Naskah Damar Wulan diilustrasikan secara lengkap, dengan 153 ilustrasi berwarna, menampilkan kehidupan keraton, arak-arakan, peperangan dan kehidupan sehari-hari orang Jawa. Beberapa gambar adalah en profile dengan cara wayang kulit, tetapi ada juga banyak detail yang realistis. Naskah tersebut dikumpulkan di Cirebon pada tahun 1815 oleh Lt.-Col. Raban, mantan Residen Cirebon, tetapi sebuah prasasti berbahasa Inggris di akhir naskah melaporkan bahwa usianya sudah 200 tahun ketika dikumpulkan.
Serat Damar Wulan sudah terkenal di kalangan ulama.

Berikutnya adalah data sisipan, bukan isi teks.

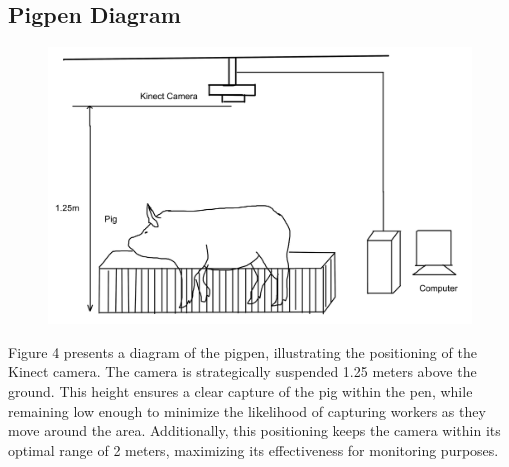 {\subsection {Pigpen Diagram}

\begin{figure}[h]
	\centering
	\includegraphics[height=0.4\textheight]{figures/Untitled-1wqw}
	\caption{}
	\label{fig:Pigpen Diagram}
\end{figure}

Figure 4 presents a diagram of the pigpen, illustrating the positioning of the Kinect camera. The camera is strategically suspended 1.25 meters above the ground. This height ensures a clear capture of the pig within the pen, while remaining low enough to minimize the likelihood of capturing workers as they move around the area. Additionally, this positioning keeps the camera within its optimal range of 2 meters, maximizing its effectiveness for monitoring purposes.

}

Ilustrasinya menjadi subyek sebuah artikel di BKI yang diterbitkan pada tahun 1953 dan sejumlah gambarnya, termasuk ilustrasi indah dari pertunjukan topeng di atas, diterbitkan pada tahun 1991 di Annabel Teh Gallop dan Bernard Arps, Golden Letters, dan kemudian direproduksi secara luas.
Galeri dan Transkripsi
Pemindaian manuskrip asli oleh British Library telah dilakukan pada tingkat resolusi yang sangat tinggi (90 MB per halaman) yang memungkinkan kapasitas luar biasa untuk memperbesar (zoom in).
Galeri dari buku Serat Damar Wulan dengan lebih dari 66 gambar saat ini tersedia di Wikisource bahasa Jawa: s:jv:Serat Damar Wulan. Sedangkan transkripsinya masih dilangsungkan di s:jv:Indhèks:Serat Damar Wulan.pdf.(oleh: winarto – penanggungjawab redaksi finews dari berbagai sumber)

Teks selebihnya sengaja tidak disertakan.